Rosso troviamo bentosto capitano della lega stretta col Papa contro ai
Visconti, e in quella guerra cadde prigione. Dipoi Uguccione mandava
Guglielmo suo figliuolo in corte del Legato di Bologna, a cui miravano
già i sospetti dei Fiorentini dacchè era il Papa fatto possente nella
Romagna; dove ebbe provvisione, e un altro figliuolo benefizi della
Chiesa: Albizzi e Ricci pareano fatti una cosa, e Uguccione e Rosso
erano divenuti fieri all’ammonire: si rinnovò allora quella provvisione
del 59, la quale cassava le assoluzioni ed esenzioni date in addietro
ad uomini ghibellini.[292] La Repubblica era in balía dei Capitani
di parte guelfa; ad essi andavano le ambizioni. Tra gli altri Benghi,
dei Bondelmonti, possente uomo ed assai brigante, che era stato fatto
di popolo per servizi prestati in guerra alla Repubblica, si diede
agli uomini della parte guelfa per aver sofferta una ingiuria dai
magistrati, ed a quella parte vennero seco non pochi grandi.

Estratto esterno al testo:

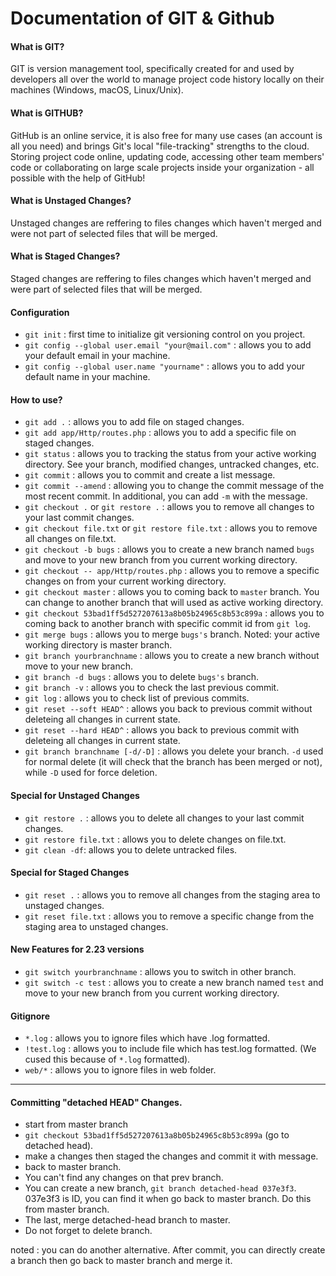 # Documentation of GIT & Github

#### What is GIT?

GIT is version management tool, specifically created for and used by developers all over the world to manage project code history locally on their machines (Windows, macOS, Linux/Unix).

#### What is GITHUB?

GitHub is an online service, it is also free for many use cases (an account is all you need) and brings Git's local "file-tracking" strengths to the cloud. Storing project code online, updating code, accessing other team members' code or collaborating on large scale projects inside your organization - all possible with the help of GitHub!

#### What is Unstaged Changes?

Unstaged changes are reffering to files changes which haven't merged and were not part of selected files that will be merged.

#### What is Staged Changes?

Staged changes are reffering to files changes which haven't merged and were part of selected files that will be merged.

#### Configuration

- `git init` : first time to initialize git versioning control on you project.
- `git config --global user.email "your@mail.com"` : allows you to add your default email in your machine.
- `git config --global user.name "yourname"` : allows you to add your default name in your machine.

#### How to use?

- `git add .` : allows you to add file on staged changes.
- `git add app/Http/routes.php` : allows you to add a specific file on staged changes.
- `git status` : allows you to tracking the status from your active working directory. See your branch, modified changes, untracked changes, etc.
- `git commit` : allows you to commit and create a list message.
- `git commit --amend` : allowing you to change the commit message of the most recent commit. In additional, you can add `-m` with the message.
- `git checkout .` or `git restore .` : allows you to remove all changes to your last commit changes.
- `git checkout file.txt` or `git restore file.txt` : allows you to remove all changes on file.txt.
- `git checkout -b bugs` : allows you to create a new branch named `bugs` and move to your new branch from you current working directory.
- `git checkout -- app/Http/routes.php` : allows you to remove a specific changes on from your current working directory.
- `git checkout master` : allows you to coming back to `master` branch. You can change to another branch that will used as active working directory.
- `git checkout 53bad1ff5d527207613a8b05b24965c8b53c899a` : allows you to coming back to another branch with specific commit id from `git log`.
- `git merge bugs` : allows you to merge `bugs's` branch. Noted: your active working directory is master branch.
- `git branch yourbranchname` : allows you to create a new branch without move to your new branch.
- `git branch -d bugs` : allows you to delete `bugs's` branch.
- `git branch -v` : allows you to check the last previous commit.
- `git log` : allows you to check list of previous commits.
- `git reset --soft HEAD^` : allows you back to previous commit without deleteing all changes in current state.
- `git reset --hard HEAD^` : allows you back to previous commit with deleteing all changes in current state.
- `git branch branchname [-d/-D]` : allows you delete your branch. `-d` used for normal delete (it will check that the branch has been merged or not), while `-D` used for force deletion.

#### Special for Unstaged Changes

- `git restore .` : allows you to delete all changes to your last commit changes.
- `git restore file.txt` : allows you to delete changes on file.txt.
- `git clean -df`: allows you to delete untracked files.

#### Special for Staged Changes

- `git reset .` : allows you to remove all changes from the staging area to unstaged changes.
- `git reset file.txt` : allows you to remove a specific change from the staging area to unstaged changes.

#### New Features for 2.23 versions

- `git switch yourbranchname` : allows you to switch in other branch.
- `git switch -c test` : allows you to create a new branch named `test` and move to your new branch from you current working directory.

#### Gitignore
- `*.log` : allows you to ignore files which have .log formatted.
- `!test.log` : allows you to include file which has test.log formatted. (We cused this because of `*.log` formatted).
- `web/*` : allows you to ignore files in web folder.

*** 
#### Committing "detached HEAD" Changes.
- start from master branch
- `git checkout 53bad1ff5d527207613a8b05b24965c8b53c899a` (go to detached head).
- make a changes then staged the changes and commit it with message.
- back to master branch.
- You can't find any changes on that prev branch.
- You can create a new branch, `git branch detached-head 037e3f3`.  037e3f3 is ID, you can find it when go back to master branch. Do this from master branch.
- The last, merge detached-head branch to master.
- Do not forget to delete branch.

noted : you can do another alternative. After commit, you can directly create a branch then go back to master branch and merge it.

Ma venne tosto un’altra legge a fermare la sovranità della Repubblica
nel magistrato di Parte guelfa, chiudendo ogni via a frenarne la
potenza o a temperarla per vie legali. Statuiva, niuna provvisione la
quale toccasse anche per incidenza ed in via accessoria le leggi e
statuti e i privilegi o le proprietà di quella Parte, potersi fare,
e fatte, essere _ipso jure_ irrite e nulle, senza che prima fosse
consultato il magistrato della Parte stessa, chiamando a tal fine in
palagio, Capitani e loro Consiglio; e fatto partito da questi, che
desse licenza ai Priori e al Gonfaloniere di dare alla deliberazione
corso, e farla passare per gli opportuni Consigli: a qualsiasi
contravventore pena di due mila fiorini d’oro, i quali andassero alla
Camera Apostolica, e più di essere _ipso facto_ dichiarato e tenuto per
Ghibellino, non bene Guelfo e sospetto, in perpetuo, senza speranza
di rivocazione, cancellazione o indulgenza.[293] L’anno dipoi, uno
dei Priori avendo voluto provvedere per riformagione che nessuna
ammonizione valesse quando non fosse approvata dai Signori e Collegi
del palagio, tutti gli furono addosso, chi per un rispetto e chi per un
altro, tantochè egli corse anche pericolo della testa. Richiesto il dì
che uscì dell’ufficio dai Capitani della parte, dovè comparire innanzi
a loro con la fune al collo, rendendosi in colpa di ciò che aveva
voluto fare; e nientedimeno fu ammonito per sospetto.[294] Alla sopra
riferita legge diede il nome Bartolo Siminetti chiamato Mastino; ma di
ogni cosa era principale autore Lapo da Castiglionchio, legista di nome
assai chiaro in quella età, del quale abbiamo una scrittura intesa a
mostrare sè essere nobile d’antico lignaggio, nè potersi quella nobiltà
di sangue giammai togliere per ascrizione fatta nell’ordine popolare.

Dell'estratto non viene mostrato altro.